When his voice became hoarse, he placed the lightweight headset on Charlie’s ears and played a couple of his favorite CDs.
As he watched his friend’s face, his arms and hands, hoping for the slightest sign, he went over and over again both the frustrations and the frightening progress of the morning’s conversations.
Just before he’d had to leave for the hospital, Dan Gardiner had returned Libby’s call. He was stunned to hear her news but wasted no time in telling her what he could.
He had
received Charlie’s letter about a month before and had made a calendar note to call as soon as he got back. He had no idea what changes he intended to the will. As it currently stood, the entire tract of eighty-five acres east of Seagrove would accrue to the estate of his cousin Peter Cullen and, unless the will were altered before Charlie’s death, would pass to his heirs.

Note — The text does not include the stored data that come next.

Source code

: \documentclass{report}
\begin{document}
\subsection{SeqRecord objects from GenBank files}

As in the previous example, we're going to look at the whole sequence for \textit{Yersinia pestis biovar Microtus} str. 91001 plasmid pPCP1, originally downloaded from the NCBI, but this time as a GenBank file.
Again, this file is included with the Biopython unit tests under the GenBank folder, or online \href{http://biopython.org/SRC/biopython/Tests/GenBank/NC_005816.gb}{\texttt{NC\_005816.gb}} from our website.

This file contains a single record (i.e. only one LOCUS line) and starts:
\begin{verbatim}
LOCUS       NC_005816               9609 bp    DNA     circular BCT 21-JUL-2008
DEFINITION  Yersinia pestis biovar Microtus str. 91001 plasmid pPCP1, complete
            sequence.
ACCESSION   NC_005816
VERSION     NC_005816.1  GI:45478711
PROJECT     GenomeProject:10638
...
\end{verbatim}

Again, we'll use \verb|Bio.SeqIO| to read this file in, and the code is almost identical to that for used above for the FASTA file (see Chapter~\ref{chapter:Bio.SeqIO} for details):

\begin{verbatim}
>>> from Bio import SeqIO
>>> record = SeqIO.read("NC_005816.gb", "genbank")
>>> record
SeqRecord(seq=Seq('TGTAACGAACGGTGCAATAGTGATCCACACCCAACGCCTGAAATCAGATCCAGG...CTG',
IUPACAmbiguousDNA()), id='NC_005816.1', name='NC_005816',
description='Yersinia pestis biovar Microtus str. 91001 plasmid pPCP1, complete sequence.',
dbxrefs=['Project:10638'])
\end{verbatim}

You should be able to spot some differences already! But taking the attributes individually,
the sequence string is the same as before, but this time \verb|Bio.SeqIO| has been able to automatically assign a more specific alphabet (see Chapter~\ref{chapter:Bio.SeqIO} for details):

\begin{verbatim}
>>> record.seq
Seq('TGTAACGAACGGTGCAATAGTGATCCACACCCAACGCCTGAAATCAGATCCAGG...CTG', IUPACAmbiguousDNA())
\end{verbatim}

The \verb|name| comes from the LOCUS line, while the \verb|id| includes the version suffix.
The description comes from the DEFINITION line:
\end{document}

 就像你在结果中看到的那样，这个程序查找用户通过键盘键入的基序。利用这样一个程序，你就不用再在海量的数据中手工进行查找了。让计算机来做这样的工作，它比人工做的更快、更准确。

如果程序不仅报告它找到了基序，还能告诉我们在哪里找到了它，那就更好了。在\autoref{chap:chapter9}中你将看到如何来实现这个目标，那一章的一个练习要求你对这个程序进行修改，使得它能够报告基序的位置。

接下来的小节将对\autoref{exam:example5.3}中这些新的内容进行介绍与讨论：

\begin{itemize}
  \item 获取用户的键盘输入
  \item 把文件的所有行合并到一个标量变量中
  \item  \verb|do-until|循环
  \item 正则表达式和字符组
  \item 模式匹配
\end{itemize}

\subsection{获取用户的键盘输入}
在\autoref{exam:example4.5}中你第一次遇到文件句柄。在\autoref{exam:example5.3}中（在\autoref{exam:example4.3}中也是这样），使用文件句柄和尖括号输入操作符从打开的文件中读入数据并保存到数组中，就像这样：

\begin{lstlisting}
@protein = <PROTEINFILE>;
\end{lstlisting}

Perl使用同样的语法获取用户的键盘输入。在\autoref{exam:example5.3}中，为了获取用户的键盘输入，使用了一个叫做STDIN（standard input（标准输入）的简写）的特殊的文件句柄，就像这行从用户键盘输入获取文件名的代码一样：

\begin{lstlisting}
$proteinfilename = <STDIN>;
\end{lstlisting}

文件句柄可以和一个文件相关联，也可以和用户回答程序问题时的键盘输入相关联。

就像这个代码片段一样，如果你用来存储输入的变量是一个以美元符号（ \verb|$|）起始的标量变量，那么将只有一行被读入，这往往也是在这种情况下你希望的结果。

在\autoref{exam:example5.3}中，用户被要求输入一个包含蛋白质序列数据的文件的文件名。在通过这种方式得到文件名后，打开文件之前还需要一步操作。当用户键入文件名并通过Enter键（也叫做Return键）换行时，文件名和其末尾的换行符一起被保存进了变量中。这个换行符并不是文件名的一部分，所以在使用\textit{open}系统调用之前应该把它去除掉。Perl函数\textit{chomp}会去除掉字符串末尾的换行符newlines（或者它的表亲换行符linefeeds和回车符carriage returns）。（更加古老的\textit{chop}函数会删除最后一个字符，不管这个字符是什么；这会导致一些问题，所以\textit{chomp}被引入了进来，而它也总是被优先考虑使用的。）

“He has one son, Charlie’s namesake, I believe?”
“Yes,” Libby had said. She had thanked him and cut short his baffled questions. “You know that you can trust me with this information, Dan. I won’t abuse your confidence and you can trust that Charlie would want me to know this. I promise I’ll be in touch soon. Thank you again.”
***
Camilla was to come at two, and Hudson grew anxious for her arrival.
He felt as though he might rip apart. Part of him seemed connected at least as directly to Charlie as any one of the tubes that webbed his upper body and pierced his wrists. But another part of him wanted to be out doing something. Exactly what, he wasn’t yet certain, but in his gut, he knew that this nightmare wasn’t over.
It had expanded.
How could Sydney and Chaz possibly know, if his own attorney didn’t, that Charlie intended any changes to his will beyond leaving them his house and some extremely generous financial settlement? People didn’t casually murder their relatives on the possibility that they might inherit quite substantially but not entirely. And even if they could, indeed, somehow know that he was planning to dispose of the land otherwise, perhaps, as Libby posed, as a low-development resort or even a wilderness preserve, what possible connection could the svelte young Cullens have to somebody like Lukerson?
***
When Camilla got there, he didn’t leave.
At 2:25, Hudson moistened Charlie’s lips with some crushed ice in a paper towel and then rubbed a little Carmex on them. Camilla sat holding his left hand, lightly scratching the palm with her fingertips.
Hudson walked across the room to throw the towel away and as soon as he turned back Charlie opened his eyes.